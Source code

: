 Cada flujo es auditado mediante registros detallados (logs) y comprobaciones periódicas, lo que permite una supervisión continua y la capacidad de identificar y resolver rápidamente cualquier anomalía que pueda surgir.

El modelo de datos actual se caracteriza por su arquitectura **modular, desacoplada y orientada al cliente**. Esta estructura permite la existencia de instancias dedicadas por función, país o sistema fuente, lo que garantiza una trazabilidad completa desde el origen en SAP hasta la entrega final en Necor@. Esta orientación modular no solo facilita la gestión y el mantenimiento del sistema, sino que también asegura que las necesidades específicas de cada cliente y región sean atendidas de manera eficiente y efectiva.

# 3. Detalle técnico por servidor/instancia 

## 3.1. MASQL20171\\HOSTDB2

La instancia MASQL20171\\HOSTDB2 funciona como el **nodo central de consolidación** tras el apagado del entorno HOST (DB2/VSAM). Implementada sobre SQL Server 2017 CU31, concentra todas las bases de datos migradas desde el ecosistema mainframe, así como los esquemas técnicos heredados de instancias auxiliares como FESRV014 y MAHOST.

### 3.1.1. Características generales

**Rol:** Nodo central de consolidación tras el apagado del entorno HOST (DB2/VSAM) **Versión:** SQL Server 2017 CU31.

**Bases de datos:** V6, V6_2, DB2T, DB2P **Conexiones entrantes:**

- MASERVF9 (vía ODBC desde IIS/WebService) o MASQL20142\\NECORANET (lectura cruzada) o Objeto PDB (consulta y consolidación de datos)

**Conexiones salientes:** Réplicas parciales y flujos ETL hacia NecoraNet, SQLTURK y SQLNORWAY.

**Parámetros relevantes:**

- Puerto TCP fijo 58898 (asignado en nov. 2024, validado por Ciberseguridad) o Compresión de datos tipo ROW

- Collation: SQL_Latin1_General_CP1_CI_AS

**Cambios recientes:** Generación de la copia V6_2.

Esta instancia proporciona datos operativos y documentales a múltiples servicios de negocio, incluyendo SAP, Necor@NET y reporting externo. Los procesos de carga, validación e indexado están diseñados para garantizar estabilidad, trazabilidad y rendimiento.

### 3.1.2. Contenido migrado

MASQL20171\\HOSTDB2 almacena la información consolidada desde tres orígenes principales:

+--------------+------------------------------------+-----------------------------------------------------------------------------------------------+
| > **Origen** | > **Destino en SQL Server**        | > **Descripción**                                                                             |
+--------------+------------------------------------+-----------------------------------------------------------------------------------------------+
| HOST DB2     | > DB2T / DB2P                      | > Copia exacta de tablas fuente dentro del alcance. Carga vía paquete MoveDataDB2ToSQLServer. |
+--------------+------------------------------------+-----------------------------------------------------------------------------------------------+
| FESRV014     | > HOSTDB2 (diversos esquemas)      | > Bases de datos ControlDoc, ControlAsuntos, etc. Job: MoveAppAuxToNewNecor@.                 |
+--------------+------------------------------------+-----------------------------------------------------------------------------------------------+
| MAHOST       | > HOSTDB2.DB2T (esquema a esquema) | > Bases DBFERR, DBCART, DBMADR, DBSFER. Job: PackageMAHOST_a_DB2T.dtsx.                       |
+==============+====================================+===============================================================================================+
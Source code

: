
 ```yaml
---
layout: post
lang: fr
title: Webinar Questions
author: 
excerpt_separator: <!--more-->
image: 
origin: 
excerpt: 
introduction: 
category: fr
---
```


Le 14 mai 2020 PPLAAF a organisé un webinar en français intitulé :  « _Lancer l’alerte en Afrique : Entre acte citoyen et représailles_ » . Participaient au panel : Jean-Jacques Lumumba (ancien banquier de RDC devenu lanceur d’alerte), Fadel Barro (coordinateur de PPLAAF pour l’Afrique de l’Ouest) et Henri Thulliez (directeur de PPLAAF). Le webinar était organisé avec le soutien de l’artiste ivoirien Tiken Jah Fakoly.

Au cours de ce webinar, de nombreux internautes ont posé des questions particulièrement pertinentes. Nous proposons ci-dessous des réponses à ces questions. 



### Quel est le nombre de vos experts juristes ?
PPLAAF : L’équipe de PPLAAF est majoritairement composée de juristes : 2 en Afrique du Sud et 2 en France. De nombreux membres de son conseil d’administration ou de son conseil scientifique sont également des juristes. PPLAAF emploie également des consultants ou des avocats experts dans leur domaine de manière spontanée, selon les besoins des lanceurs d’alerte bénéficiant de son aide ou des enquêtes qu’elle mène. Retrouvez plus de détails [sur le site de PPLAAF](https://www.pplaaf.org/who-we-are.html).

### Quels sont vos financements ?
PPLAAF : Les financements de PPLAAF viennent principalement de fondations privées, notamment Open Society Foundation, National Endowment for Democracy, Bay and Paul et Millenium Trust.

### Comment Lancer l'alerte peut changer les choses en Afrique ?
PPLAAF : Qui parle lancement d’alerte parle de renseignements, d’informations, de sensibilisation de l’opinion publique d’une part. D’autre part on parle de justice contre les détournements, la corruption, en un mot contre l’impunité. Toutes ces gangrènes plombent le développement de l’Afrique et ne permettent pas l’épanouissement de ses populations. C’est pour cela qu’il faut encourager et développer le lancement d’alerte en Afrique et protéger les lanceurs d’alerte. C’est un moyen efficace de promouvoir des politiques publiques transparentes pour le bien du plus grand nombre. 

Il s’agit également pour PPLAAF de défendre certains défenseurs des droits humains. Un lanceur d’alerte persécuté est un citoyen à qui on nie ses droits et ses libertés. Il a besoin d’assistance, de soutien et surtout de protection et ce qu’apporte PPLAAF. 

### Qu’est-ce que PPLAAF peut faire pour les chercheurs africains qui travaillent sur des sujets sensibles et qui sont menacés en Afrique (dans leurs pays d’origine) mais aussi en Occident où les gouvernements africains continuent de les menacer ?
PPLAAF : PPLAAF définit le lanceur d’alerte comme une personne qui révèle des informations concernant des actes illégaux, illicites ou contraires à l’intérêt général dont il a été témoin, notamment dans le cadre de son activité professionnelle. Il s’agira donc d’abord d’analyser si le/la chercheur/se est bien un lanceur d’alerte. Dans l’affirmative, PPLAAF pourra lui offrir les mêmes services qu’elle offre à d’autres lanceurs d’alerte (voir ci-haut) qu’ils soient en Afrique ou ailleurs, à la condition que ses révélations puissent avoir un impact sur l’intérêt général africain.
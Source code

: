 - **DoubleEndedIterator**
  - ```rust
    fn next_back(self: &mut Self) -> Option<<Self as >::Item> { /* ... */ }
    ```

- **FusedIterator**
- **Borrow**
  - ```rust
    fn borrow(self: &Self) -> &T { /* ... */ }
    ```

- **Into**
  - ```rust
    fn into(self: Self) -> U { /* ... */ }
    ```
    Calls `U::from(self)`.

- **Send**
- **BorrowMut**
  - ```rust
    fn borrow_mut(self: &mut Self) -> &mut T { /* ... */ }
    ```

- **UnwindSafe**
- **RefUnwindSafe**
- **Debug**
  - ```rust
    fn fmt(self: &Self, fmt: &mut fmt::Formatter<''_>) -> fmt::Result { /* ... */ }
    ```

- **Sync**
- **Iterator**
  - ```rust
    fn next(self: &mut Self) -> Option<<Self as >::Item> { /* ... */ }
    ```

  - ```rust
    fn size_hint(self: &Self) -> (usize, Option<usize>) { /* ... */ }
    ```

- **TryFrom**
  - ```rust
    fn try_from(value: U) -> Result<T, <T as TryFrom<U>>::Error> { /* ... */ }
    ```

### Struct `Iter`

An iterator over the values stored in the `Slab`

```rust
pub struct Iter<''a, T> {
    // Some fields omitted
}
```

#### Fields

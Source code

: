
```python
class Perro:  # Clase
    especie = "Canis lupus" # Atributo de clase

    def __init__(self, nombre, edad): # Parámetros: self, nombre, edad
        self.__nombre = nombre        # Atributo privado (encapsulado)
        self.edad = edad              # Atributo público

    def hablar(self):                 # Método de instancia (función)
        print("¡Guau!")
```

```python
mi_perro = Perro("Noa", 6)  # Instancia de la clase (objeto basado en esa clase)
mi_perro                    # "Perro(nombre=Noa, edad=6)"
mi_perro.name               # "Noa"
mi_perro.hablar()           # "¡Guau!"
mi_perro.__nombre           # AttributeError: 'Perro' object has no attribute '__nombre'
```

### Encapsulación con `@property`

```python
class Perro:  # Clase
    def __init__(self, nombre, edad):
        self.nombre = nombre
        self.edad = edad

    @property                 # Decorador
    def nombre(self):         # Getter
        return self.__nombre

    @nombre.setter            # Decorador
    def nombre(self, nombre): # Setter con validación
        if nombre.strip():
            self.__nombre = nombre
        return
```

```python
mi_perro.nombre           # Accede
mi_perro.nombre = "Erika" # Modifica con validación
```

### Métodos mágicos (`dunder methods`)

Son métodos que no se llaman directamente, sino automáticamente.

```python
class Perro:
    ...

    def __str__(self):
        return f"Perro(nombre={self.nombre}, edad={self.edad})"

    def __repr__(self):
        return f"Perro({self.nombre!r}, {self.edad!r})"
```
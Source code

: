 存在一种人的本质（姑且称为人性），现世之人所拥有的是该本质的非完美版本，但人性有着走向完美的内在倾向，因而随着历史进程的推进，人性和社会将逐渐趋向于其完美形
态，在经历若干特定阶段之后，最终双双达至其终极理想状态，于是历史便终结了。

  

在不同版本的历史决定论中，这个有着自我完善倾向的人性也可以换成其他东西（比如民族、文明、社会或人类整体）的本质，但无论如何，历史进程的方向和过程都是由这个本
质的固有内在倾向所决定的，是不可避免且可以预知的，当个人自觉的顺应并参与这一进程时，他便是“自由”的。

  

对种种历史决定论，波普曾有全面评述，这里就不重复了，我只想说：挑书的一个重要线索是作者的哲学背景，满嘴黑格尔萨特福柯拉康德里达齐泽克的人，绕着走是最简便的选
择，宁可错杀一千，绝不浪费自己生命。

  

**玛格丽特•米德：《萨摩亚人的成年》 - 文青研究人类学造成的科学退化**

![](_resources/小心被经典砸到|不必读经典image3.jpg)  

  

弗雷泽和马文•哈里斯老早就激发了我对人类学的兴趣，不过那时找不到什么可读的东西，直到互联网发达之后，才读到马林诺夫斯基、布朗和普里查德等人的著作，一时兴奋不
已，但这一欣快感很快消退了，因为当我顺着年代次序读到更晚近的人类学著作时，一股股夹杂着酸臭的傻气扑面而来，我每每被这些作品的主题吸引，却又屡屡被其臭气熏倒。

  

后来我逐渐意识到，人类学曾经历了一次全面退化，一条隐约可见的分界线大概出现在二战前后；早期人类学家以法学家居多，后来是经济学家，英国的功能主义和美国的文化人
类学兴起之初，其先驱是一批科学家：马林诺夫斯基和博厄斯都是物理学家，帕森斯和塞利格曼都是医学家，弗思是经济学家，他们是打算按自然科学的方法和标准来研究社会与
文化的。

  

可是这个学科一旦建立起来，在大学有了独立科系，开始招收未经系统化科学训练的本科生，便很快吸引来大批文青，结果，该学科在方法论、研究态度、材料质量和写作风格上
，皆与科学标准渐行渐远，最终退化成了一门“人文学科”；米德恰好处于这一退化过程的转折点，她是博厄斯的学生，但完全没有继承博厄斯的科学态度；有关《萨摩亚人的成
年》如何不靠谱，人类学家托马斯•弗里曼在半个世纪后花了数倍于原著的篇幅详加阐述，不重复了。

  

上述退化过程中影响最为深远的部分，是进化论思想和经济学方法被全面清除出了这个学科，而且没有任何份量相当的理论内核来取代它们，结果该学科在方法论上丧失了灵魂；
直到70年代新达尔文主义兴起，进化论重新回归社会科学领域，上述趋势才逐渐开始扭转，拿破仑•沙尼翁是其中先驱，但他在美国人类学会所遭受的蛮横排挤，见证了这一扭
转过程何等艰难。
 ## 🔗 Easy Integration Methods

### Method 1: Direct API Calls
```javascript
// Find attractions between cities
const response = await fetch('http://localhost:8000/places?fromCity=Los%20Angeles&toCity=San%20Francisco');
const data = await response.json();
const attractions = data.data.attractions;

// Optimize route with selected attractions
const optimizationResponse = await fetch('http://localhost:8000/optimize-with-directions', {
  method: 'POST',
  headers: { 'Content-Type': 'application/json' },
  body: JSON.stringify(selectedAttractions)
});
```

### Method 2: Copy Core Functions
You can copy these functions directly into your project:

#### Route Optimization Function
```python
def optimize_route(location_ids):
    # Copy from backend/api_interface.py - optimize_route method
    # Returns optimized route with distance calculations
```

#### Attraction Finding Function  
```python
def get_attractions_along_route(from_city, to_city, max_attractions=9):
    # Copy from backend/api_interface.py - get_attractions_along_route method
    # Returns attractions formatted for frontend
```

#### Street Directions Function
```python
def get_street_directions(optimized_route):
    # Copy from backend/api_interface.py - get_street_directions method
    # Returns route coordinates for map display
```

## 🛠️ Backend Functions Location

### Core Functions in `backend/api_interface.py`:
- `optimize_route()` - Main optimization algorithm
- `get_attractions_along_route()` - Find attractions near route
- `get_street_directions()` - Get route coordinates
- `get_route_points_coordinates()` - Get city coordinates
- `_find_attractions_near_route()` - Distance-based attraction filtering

* * *

Search the records for the string "Atributo" and, wherever a line contains it, please copy that line.

    especie = "Canis lupus" # Atributo de clase
        self.__nombre = nombre        # Atributo privado (encapsulado)
        self.edad = edad              # Atributo público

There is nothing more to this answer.